Trans X: "Living on Video." Bonus points for dropping the Hyperspace reference and the robotic voices. They do lose a few points for the big hair and too-cool 80s detachment that runs rife in the video.
A-Ha: "Take on Me." Hitting the airwaves in 1985, the height of the MTV revolution (the first one- when MTV was actually playing music videos and not reality shows), this re-released version of "Take On Me" featured an innovative comic book theme employing a mix of animation and live action. The lead singer is a motorcycle racer in a comic strip, who is chased by a gang of wrench-wielding riders (presumably ticked that he’s soundly trashed them in the race), all the while saving the real-life girl he’s lured into his comic book universe.
Funky enough to stand on it’s own as a bit of techno-geek music thanks to sampling pioneers The Art of Noise, the video featured sputtering commentary and entertaining minimalist dancing by Max Headroom, a fictional artificial intelligence character who scored his own short-lived TV series.

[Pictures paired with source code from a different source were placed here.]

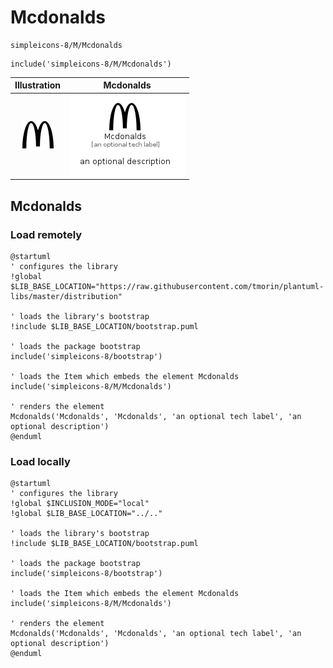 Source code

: # Mcdonalds


```text
simpleicons-8/M/Mcdonalds
```

```text
include('simpleicons-8/M/Mcdonalds')
```



| Illustration | Mcdonalds |
| :---: | :---: |
| ![illustration for Illustration](../../simpleicons-8/M/Mcdonalds.png) | ![illustration for Mcdonalds](../../simpleicons-8/M/Mcdonalds.Local.png) |




## Mcdonalds

### Load remotely
```plantuml
@startuml
' configures the library
!global $LIB_BASE_LOCATION="https://raw.githubusercontent.com/tmorin/plantuml-libs/master/distribution"

' loads the library's bootstrap
!include $LIB_BASE_LOCATION/bootstrap.puml

' loads the package bootstrap
include('simpleicons-8/bootstrap')

' loads the Item which embeds the element Mcdonalds
include('simpleicons-8/M/Mcdonalds')

' renders the element
Mcdonalds('Mcdonalds', 'Mcdonalds', 'an optional tech label', 'an optional description')
@enduml
```

### Load locally
```plantuml
@startuml
' configures the library
!global $INCLUSION_MODE="local"
!global $LIB_BASE_LOCATION="../.."

' loads the library's bootstrap
!include $LIB_BASE_LOCATION/bootstrap.puml

' loads the package bootstrap
include('simpleicons-8/bootstrap')

' loads the Item which embeds the element Mcdonalds
include('simpleicons-8/M/Mcdonalds')

' renders the element
Mcdonalds('Mcdonalds', 'Mcdonalds', 'an optional tech label', 'an optional description')
@enduml
```

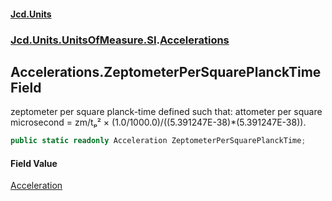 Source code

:#### [Jcd.Units](index 'index')
### [Jcd.Units.UnitsOfMeasure.SI](Jcd.Units.UnitsOfMeasure.SI 'Jcd.Units.UnitsOfMeasure.SI').[Accelerations](Accelerations 'Jcd.Units.UnitsOfMeasure.SI.Accelerations')

## Accelerations.ZeptometerPerSquarePlanckTime Field

zeptometer per square planck-time defined such that: attometer per square microsecond = zm/tₚ² ×
(1.0/1000.0)/((5.391247E-38)*(5.391247E-38)).

```csharp
public static readonly Acceleration ZeptometerPerSquarePlanckTime;
```

#### Field Value
[Acceleration](Acceleration 'Jcd.Units.UnitTypes.Acceleration') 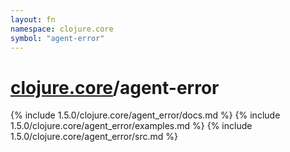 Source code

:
 ```yaml
---
layout: fn
namespace: clojure.core
symbol: "agent-error"
---
```


# [clojure.core](../)/agent-error

{% include 1.5.0/clojure.core/agent_error/docs.md %}
{% include 1.5.0/clojure.core/agent_error/examples.md %}
{% include 1.5.0/clojure.core/agent_error/src.md %}

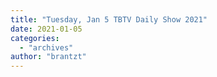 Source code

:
 ```yaml
---
title: "Tuesday, Jan 5 TBTV Daily Show 2021"
date: 2021-01-05
categories: 
  - "archives"
author: "brantzt"
---
```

"Genetic Engineering." British synth-pop band OMD (Orchestral Manoeuvres In The Dark) released this little bit of pop confection in 1983. I have the vinyl single kicking around and besides the mad science song title (remember this was 1983- DNA was pretty deep stuff back then), it’s a picture disc and pretty cool looking on it’s own. The coup de grace for this track making it onto a Geek list is the prominent use of a Texas Instruments Speak & Spell for the chorus.
A Flock of Seagulls. The band that launched 1000 hairdos, most of them soon regretted. They had song titles that are instant qualifiers: "Modern Love is Automatic," "DNA" and "Space Age Love Song" among them, but it was the hilariously low budget, tin foil abusing, hair-riffic, and minimalist keyboard-playing video that vaults "I Ran" to the forefront.